Elevated CO₂ is a direct contributor to that strain. It creates a physiological stress response that compounds the psychological pressures of the workday.

What You Can Do

The solution is remarkably cheap and simple. A CO₂ monitor costs less than an hour of your time. Opening a window or a door costs nothing. For those in spaces without windows, a fan can dramatically improve air circulation. The Dreo tower fan, for instance, circulates 25 feet of air per second and has 90-degree oscillation, making it a powerful tool for moving stale air out of a room.

HuffPost Shopping writer Tessa Flores swears by the Vornado pedestal fan, noting that "rooms that would normally feel oppressive and stuffy with heat are instantly transformed into spaces that are more comfortable, temperature-regulated and noticeably fresher." One reviewer called it "my best purchase ever."

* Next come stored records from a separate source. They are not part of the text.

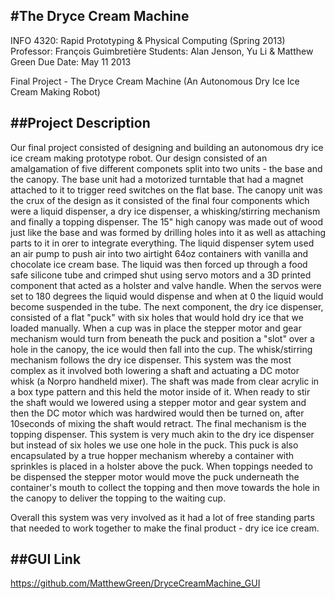 #The Dryce Cream Machine
---
INFO 4320: Rapid Prototyping & Physical Computing (Spring 2013)
Professor: François Guimbretière
Students: Alan Jenson, Yu Li & Matthew Green
Due Date: May 11 2013

Final Project - The Dryce Cream Machine (An Autonomous Dry Ice Ice Cream Making Robot)

##Project Description
---
Our final project consisted of designing and building an autonomous dry ice ice cream making prototype robot. Our design consisted of an amalgamation of five different componets split into two units - the base and the canopy. The base unit had a motorized turntable that had a magnet attached to it to trigger reed switches on the flat base. The canopy unit was the crux of the design as it consisted of the final four components which were a liquid dispenser, a dry ice dispenser, a whisking/stirring mechanism and finally a topping dispenser. The 15" high canopy was made out of wood just like the base and was formed by drilling holes into it as well as attaching parts to it in orer to integrate everything. The liquid dispenser sytem used an air pump to push air into two airtight 64oz containers with vanilla and chocolate ice cream base. The liquid was then forced up through a food safe silicone tube and crimped shut using servo motors and a 3D printed component that acted as a holster and valve handle. When the servos were set to 180 degrees the liquid would dispense and when at 0 the liquid would become suspended in the tube. The next component, the dry ice dispenser, consisted of a flat "puck" with six holes that would hold dry ice that we loaded manually. When a cup was in place the stepper motor and gear mechanism would turn from beneath the puck and position a "slot" over a hole in the canopy, the ice would then fall into the cup. The whisk/stirring mechanism follows the dry ice dispenser. This system was the most complex as it involved both lowering a shaft and actuating a DC motor whisk (a Norpro handheld mixer). The shaft was made from clear acrylic in a box type pattern and this held the motor inside of it. When ready to stir the shaft would we lowered using a stepper motor and gear system and then the DC motor which was hardwired would then be turned on, after 10seconds of mixing the shaft would retract. The final mechanism is the topping dispenser. This system is very much akin to the dry ice dispenser but instead of six holes we use one hole in the puck. This puck is also encapsulated by a true hopper mechanism whereby a container with sprinkles is placed in a holster above the puck. When toppings needed to be dispensed the stepper motor would move the puck underneath the container's mouth to collect the topping and then move towards the hole in the canopy to deliver the topping to the waiting cup.

Overall this system was very involved as it had a lot of free standing parts that needed to work together to make the final product - dry ice ice cream.

##GUI Link
---
https://github.com/MatthewGreen/DryceCreamMachine_GUI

As Scalzi noted, extreme heat can defeat even new HVAC systems, forcing people to rely on portable AC units. The combination of heat and poor ventilation creates a perfect storm for cognitive decline.

Why It Matters

I've spent decades understanding why capable teams underperform, and I have learned to be suspicious of any explanation that starts by blaming the people. Before you conclude that the team is disengaged, that they can't think strategically, or that the meeting culture is broken, it is worth ruling out the cheapest variable in the building.

A CO₂ monitor costs less than an hour of your time. Opening a window or a door costs nothing. You already instrument your build pipeline, your cycle time, your defect rates. You measure the systems your people work inside because you know the environment shapes the output. The air in the room is part of that environment, and right now it is the one input you are not measuring.

Open a window. Then watch what happens to the second half of the meeting.